- **DATASET RECORDS**
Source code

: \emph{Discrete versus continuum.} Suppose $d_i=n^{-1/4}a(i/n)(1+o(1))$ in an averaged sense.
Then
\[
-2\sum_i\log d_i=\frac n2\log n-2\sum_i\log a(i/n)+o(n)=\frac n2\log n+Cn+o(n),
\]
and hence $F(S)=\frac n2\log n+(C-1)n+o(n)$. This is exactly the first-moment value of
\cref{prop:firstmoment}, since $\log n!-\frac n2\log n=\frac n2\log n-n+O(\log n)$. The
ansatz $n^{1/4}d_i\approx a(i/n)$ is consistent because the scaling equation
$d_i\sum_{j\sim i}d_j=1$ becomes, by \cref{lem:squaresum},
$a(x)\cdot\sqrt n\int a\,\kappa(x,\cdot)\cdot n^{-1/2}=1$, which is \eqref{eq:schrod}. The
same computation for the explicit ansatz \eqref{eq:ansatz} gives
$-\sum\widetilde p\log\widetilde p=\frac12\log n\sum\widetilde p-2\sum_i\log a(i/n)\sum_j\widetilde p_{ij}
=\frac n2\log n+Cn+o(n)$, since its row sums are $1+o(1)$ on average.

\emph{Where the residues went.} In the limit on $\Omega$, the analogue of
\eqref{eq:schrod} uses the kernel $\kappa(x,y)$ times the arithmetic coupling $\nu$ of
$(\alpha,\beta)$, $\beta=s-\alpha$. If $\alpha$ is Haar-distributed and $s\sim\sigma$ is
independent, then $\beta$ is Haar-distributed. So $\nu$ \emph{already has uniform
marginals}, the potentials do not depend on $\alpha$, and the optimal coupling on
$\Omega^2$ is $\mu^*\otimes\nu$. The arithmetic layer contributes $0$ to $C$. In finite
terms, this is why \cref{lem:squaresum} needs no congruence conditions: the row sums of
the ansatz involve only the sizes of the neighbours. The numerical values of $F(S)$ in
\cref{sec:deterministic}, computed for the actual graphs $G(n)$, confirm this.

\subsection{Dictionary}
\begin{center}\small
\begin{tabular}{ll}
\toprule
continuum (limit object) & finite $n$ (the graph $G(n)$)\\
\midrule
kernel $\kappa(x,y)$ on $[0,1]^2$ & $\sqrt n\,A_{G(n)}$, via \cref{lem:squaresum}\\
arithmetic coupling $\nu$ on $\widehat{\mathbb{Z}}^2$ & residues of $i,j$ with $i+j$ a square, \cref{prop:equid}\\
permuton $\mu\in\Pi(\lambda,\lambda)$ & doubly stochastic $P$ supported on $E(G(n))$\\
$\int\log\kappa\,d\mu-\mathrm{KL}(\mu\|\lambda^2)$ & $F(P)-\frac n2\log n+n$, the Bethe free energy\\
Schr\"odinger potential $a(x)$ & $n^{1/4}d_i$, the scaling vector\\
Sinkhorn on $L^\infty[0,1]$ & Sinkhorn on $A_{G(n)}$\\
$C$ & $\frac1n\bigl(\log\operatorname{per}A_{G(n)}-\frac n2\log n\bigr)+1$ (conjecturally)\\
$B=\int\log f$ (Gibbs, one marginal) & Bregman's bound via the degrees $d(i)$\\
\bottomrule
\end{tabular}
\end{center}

- **YOUR GOAL**
What lines in the listing include the string "prop"? Copy them out.

- **OUTPUT FOR THIS TASK**
\cref{prop:firstmoment}, since $\log n!-\frac n2\log n=\frac n2\log n-n+O(\log n)$. The
arithmetic coupling $\nu$ on $\widehat{\mathbb{Z}}^2$ & residues of $i,j$ with $i+j$ a square, \cref{prop:equid}\\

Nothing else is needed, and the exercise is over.